AOPA urges pilots to note the details and effective times of all applicable notices to airmen before flying, and to check frequently for changes that could occur with little or no notice, said Nobuyo Sakata, AOPA director of aviation security.
All aircraft flight operations in the 10-nm to 30-nm outer ring from the surface up to, but not including, 18,000 feet msl will be prohibited with the following exceptions, complying with the prescribed procedures: “Aircraft arriving or departing local. Aircraft may not loiter. All aircraft entering or exiting the TFR must be on an active IFR or VFR flight plan and must be assigned a discrete beacon code by an Air Traffic Control (ATC) facility and be squawking that code prior to departing within or entering the TFR.” Also, “All aircraft entering or exiting the TFR must remain in two-way radio communication with ATC and on assigned discrete beacon code.”

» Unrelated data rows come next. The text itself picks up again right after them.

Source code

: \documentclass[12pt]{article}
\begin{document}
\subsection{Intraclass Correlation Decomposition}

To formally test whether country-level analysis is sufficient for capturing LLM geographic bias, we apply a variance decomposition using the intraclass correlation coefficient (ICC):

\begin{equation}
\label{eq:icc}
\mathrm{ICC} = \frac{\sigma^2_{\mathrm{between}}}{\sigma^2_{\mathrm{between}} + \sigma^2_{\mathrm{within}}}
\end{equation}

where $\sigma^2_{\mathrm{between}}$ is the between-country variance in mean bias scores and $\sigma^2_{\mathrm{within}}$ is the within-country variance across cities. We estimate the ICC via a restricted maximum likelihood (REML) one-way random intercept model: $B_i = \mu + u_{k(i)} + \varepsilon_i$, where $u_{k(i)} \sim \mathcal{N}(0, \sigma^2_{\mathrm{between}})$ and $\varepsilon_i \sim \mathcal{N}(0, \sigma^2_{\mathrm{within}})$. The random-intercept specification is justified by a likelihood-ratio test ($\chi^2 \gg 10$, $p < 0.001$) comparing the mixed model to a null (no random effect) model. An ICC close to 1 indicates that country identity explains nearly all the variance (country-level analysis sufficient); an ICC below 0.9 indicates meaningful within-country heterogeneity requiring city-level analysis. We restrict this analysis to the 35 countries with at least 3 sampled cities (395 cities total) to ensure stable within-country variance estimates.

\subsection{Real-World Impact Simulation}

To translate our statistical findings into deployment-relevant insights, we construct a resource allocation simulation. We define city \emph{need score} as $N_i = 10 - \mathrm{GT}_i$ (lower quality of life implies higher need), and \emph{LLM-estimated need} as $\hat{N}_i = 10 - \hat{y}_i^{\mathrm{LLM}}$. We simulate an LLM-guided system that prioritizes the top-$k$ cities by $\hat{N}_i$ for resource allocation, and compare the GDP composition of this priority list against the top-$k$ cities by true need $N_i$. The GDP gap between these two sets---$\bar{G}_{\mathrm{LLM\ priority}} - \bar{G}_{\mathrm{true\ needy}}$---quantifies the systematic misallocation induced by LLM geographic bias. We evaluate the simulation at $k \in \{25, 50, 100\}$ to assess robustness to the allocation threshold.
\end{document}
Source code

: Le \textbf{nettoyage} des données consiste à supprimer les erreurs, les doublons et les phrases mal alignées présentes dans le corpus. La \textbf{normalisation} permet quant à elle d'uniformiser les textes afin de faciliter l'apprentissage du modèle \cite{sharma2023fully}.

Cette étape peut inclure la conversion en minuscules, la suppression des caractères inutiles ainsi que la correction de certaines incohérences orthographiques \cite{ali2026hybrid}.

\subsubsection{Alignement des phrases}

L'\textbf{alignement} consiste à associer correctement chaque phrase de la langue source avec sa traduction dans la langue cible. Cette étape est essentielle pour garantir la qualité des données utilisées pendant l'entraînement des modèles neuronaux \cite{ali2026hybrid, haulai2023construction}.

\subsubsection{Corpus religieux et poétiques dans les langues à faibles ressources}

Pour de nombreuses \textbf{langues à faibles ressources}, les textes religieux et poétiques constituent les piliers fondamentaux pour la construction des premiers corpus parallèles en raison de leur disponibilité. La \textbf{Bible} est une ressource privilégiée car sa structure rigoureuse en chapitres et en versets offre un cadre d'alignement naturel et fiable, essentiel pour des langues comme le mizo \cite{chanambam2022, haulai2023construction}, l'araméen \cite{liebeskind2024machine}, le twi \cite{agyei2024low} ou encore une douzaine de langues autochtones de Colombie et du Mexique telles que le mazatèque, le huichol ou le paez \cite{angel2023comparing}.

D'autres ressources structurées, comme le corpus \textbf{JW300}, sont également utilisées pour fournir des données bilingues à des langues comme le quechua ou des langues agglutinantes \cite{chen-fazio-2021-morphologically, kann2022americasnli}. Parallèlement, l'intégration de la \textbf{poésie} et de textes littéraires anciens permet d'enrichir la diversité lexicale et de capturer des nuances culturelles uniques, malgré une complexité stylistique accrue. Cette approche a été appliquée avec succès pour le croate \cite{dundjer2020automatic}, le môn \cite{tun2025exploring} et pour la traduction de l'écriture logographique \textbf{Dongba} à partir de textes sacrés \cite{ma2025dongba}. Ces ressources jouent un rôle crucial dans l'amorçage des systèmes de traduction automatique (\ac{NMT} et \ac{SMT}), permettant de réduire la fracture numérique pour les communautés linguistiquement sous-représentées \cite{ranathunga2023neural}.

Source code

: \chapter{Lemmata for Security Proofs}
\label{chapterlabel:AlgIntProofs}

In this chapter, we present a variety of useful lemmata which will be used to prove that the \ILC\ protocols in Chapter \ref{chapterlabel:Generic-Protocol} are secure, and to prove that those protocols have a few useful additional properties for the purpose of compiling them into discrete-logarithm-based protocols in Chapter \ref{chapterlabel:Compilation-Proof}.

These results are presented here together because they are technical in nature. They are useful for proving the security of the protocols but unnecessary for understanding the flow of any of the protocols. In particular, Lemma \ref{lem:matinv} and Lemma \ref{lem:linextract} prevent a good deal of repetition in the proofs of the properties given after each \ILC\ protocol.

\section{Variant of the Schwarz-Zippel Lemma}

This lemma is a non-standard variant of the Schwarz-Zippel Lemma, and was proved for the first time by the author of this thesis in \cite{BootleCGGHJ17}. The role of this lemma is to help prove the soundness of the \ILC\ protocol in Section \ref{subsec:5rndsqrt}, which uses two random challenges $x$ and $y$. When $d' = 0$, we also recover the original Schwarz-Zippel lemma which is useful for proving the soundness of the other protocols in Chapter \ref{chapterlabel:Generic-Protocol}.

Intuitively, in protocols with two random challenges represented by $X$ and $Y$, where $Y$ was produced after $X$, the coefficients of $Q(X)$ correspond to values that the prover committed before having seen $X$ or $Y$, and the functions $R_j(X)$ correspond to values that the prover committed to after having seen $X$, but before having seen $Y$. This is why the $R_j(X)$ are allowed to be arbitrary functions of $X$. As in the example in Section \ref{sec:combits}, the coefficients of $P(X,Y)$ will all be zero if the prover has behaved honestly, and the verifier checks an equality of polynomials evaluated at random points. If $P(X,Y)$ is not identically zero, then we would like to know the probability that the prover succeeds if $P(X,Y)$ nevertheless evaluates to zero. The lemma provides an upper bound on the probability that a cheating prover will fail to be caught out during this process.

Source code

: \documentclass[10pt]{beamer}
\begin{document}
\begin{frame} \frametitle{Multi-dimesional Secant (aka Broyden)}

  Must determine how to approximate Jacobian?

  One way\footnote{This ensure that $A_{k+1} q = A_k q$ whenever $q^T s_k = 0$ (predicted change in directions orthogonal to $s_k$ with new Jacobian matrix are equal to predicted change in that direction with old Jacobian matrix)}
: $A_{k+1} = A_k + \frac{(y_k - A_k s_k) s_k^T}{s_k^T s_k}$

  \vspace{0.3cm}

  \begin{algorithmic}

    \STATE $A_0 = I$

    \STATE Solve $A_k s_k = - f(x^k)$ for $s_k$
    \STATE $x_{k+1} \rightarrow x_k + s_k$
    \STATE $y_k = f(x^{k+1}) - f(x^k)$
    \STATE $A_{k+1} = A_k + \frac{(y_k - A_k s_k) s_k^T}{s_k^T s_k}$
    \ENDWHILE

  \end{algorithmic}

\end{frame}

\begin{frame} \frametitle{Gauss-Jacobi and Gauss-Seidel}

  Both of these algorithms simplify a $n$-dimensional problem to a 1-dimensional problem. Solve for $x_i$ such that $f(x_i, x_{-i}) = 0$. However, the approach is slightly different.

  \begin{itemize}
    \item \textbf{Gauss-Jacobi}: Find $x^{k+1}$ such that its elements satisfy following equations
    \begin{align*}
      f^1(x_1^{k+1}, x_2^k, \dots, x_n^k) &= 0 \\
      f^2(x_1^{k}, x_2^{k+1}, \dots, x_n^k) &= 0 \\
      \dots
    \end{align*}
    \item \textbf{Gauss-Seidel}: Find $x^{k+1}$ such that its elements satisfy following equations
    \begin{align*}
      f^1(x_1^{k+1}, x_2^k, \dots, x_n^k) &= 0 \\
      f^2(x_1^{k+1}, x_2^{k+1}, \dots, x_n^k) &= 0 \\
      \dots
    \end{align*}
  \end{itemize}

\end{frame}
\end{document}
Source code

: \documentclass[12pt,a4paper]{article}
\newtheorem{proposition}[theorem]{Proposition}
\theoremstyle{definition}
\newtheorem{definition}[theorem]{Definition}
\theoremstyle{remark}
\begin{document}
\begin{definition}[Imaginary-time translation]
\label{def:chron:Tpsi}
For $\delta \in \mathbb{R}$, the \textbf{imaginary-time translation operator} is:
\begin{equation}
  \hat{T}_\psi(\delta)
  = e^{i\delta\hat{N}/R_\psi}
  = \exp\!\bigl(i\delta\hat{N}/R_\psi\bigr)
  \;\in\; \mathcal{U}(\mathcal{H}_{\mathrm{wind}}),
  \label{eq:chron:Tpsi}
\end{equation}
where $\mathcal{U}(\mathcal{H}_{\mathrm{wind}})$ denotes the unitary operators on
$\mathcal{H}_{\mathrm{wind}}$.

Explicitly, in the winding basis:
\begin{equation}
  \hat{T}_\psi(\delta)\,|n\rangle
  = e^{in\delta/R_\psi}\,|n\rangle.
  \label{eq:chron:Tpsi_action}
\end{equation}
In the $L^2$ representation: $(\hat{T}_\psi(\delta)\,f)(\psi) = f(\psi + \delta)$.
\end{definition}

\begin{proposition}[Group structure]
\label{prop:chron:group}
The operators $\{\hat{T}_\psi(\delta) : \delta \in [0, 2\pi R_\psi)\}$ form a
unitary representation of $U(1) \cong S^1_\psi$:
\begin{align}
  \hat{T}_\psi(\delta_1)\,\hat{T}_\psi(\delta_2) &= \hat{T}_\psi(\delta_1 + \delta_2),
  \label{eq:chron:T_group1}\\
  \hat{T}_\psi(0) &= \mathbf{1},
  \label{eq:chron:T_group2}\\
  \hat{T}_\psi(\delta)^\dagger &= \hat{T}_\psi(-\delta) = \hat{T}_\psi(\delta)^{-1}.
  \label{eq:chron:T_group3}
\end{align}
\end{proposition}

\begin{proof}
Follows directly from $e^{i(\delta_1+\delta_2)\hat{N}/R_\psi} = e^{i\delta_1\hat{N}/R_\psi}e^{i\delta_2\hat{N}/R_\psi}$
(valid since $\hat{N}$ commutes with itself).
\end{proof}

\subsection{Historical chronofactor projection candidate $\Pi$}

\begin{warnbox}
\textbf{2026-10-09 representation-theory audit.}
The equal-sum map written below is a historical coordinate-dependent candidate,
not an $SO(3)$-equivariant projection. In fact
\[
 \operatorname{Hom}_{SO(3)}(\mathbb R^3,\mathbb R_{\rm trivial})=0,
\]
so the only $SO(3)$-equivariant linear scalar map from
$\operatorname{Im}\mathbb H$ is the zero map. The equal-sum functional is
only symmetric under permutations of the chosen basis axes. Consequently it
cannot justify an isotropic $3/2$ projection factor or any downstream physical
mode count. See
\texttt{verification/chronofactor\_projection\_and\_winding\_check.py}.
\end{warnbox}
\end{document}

Operations not authorized within the TFR will include flight training, practice instrument approaches, aerobatic flight, glider operations, parachute operations, ultralight, hang gliding, balloon operations, agriculture/crop dusting, animal population control flight operations, banner towing operations, sightseeing operations, model aircraft operations, model rocketry, seaplane/amphibious water operations, and unmanned aircraft systems (UAS).
Please note that the flight advisory is an overview of procedures that will be in effect. Pilots are urged to consult the TFR FDC notam for details of TFR procedures. Please also note that according to the National Business Aviation Association, the TFR start time is 3:30 p.m. on Feb. 4 , not 3 p.m. as it is given in the flight advisory.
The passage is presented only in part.